Everything you need to know before getting a breakdown cover

before getting a breakdown cover

Whoever owns a car knows how stressful it is to know you might have a problem with it all of a sudden while you are on the road. That is why most people decide to buy a breakdown cover, because it can give you peace of mind since you could be rescued at any time of the day if you had a problem.

The first thing about every breakdown cover out there that you should know is the that they all offer roadside recovery and roadside rescue which means you would be assisted in case your vehicle broke down during your journey.

You should really consider getting a breakdown cover if you use your vehicle on a daily basis, if your vehicle is too old or if you usually drive at night or through very remote areas where you might not be able to get any help in case your vehicle simply broke down.

Another important thing you should know is that there is more than one type of breakdown cover. The most popular one is the standard breakdown cover because it’s the most affordable one. You can choose the options you want and pay your annual fee which gives you the right to get assistance every time you may need it during a whole year.

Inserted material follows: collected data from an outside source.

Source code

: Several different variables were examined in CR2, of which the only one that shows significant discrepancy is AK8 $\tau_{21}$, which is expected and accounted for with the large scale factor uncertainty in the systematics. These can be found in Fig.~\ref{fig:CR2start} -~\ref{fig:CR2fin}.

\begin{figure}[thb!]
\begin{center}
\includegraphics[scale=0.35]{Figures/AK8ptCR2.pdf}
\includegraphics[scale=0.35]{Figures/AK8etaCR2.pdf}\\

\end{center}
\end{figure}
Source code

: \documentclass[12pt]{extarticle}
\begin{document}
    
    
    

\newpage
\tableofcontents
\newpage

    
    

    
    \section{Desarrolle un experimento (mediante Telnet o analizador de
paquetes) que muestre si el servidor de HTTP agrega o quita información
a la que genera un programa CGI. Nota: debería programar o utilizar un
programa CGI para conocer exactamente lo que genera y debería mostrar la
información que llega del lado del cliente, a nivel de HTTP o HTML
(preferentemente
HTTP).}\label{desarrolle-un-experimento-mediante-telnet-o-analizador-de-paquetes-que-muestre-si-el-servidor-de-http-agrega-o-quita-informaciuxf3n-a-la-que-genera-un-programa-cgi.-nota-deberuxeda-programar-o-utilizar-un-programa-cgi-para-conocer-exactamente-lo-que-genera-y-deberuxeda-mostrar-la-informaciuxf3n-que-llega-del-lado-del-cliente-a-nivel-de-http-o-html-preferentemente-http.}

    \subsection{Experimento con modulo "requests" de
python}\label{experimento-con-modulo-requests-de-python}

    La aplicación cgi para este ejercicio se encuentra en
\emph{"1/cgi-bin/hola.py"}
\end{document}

Also, if you buy a standard breakdown cover you can choose between a personal breakdown cover or a vehicle-based cover. If you buy a personal breakdown cover your policy will cover you in any car you might be driving, which makes it the ideal option if you travel all the time using different vehicles. The vehicle-based cover will only cover the car you choose to be covered.

The other type of cover is called pay and claim which means your breakdown cover company will get in touch with the closest recovery service to where you need to be assisted. You will have to pay for their services and then you will have to claim the bill to your breakdown cover company which will then give you back your money. Although not as comfortable as the standard type of breakdown cover, this is the most affordable option out there.